A Companhia de Desenvolvimento do Complexo Industrial e Portuário do Pecém (CIPP) informou que Portocem mantém pré-contrato com a ZPE Ceará – que administra a Zona de Processamento de Exportação do Pecém – para uma “outra configuração viável nos próximos leilões de energia”.

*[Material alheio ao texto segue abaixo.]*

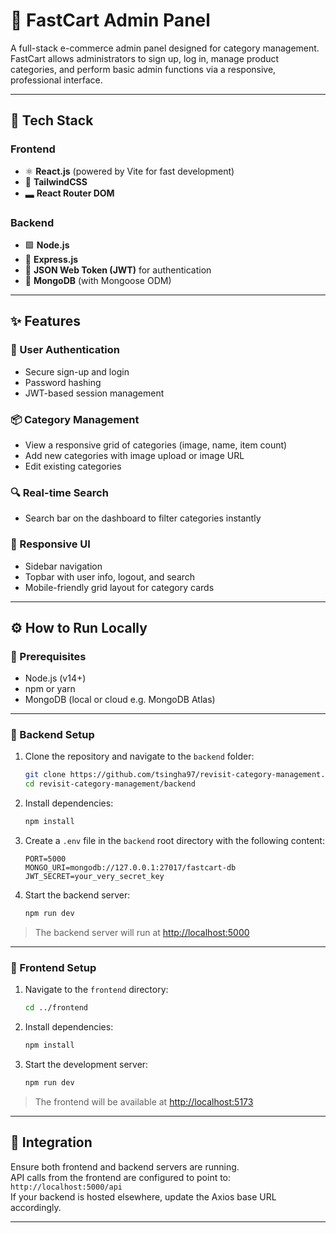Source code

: # 🛒 FastCart Admin Panel

A full-stack e-commerce admin panel designed for category management. FastCart allows administrators to sign up, log in, manage product categories, and perform basic admin functions via a responsive, professional interface.

---

## 🚀 Tech Stack

### Frontend

- ⚛️ **React.js** (powered by Vite for fast development)
- 💨 **TailwindCSS**
- 🬭 **React Router DOM**

### Backend

- 🟩 **Node.js**
- 🚂 **Express.js**
- 🔐 **JSON Web Token (JWT)** for authentication
- 🍃 **MongoDB** (with Mongoose ODM)

---

## ✨ Features

### 🔐 User Authentication

- Secure sign-up and login
- Password hashing
- JWT-based session management

### 📦 Category Management

- View a responsive grid of categories (image, name, item count)
- Add new categories with image upload or image URL
- Edit existing categories

### 🔍 Real-time Search

- Search bar on the dashboard to filter categories instantly

### 📱 Responsive UI

- Sidebar navigation
- Topbar with user info, logout, and search
- Mobile-friendly grid layout for category cards

---

## ⚙️ How to Run Locally

### 🧰 Prerequisites

- Node.js (v14+)
- npm or yarn
- MongoDB (local or cloud e.g. MongoDB Atlas)

---

### 🔧 Backend Setup

1. Clone the repository and navigate to the `backend` folder:

   ```bash
   git clone https://github.com/tsingha97/revisit-category-management.git
   cd revisit-category-management/backend
   ```

2. Install dependencies:

   ```bash
   npm install
   ```

3. Create a `.env` file in the `backend` root directory with the following content:

   ```env
   PORT=5000
   MONGO_URI=mongodb://127.0.0.1:27017/fastcart-db
   JWT_SECRET=your_very_secret_key
   ```

4. Start the backend server:

   ```bash
   npm run dev
   ```

> The backend server will run at [http://localhost:5000](http://localhost:5000)

---

### 🎨 Frontend Setup

1. Navigate to the `frontend` directory:

   ```bash
   cd ../frontend
   ```

2. Install dependencies:

   ```bash
   npm install
   ```

3. Start the development server:

   ```bash
   npm run dev
   ```

> The frontend will be available at [http://localhost:5173](http://localhost:5173)

---

## 🔗 Integration

Ensure both frontend and backend servers are running.  
API calls from the frontend are configured to point to:  
`http://localhost:5000/api`  
If your backend is hosted elsewhere, update the Axios base URL accordingly.

---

O Contrato de Operação Portuária entre a Petrobras e a CIPP se encerrou no fim de 2023. A propriedade dos equipamentos que compõem o terminal de regaseificação foi transferida para a CIPP. O ativo será hibernado até que novas térmicas a gás ou outros clientes de porte semelhante justifiquem a retomada da operação da planta de regás.

“Enquanto isso, a CIPP S/A também avalia a necessidade de descontinuar ou não esse terminal de regás no Píer 2 do Porto do Pecém para permitir a operação de amônia verde e outros combustíveis líquidos, de acordo com o plano de expansão da CIPP S/A nos próximos anos”, informou a CIPP.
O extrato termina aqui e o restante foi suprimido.